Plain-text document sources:
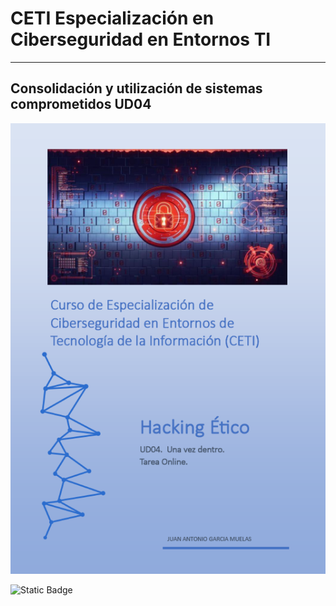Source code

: # CETI Especialización en Ciberseguridad en Entornos TI
---
## Consolidación y utilización de sistemas comprometidos UD04

![Hacking Ético](./Portada-HE4.png "Consolidación y utilización de sistemas comprometidos") 

![Static Badge](https://img.shields.io/badge/%E2%9C%85%20Calificaci%C3%B3n%3A-10-%2362f395?style=for-the-badge&labelColor=%2362f395&color=%2362f395)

_INSTRUCTIONS TO FOLLOW_: Output the entries verbatim, skipping images.

_TASK RESULT_:
Source code

: # CETI Especialización en Ciberseguridad en Entornos TI
---
## Consolidación y utilización de sistemas comprometidos UD04

![Hacking Ético](./Portada-HE4.png "Consolidación y utilización de sistemas comprometidos") 

![Static Badge](https://img.shields.io/badge/%E2%9C%85%20Calificaci%C3%B3n%3A-10-%2362f395?style=for-the-badge&labelColor=%2362f395&color=%2362f395)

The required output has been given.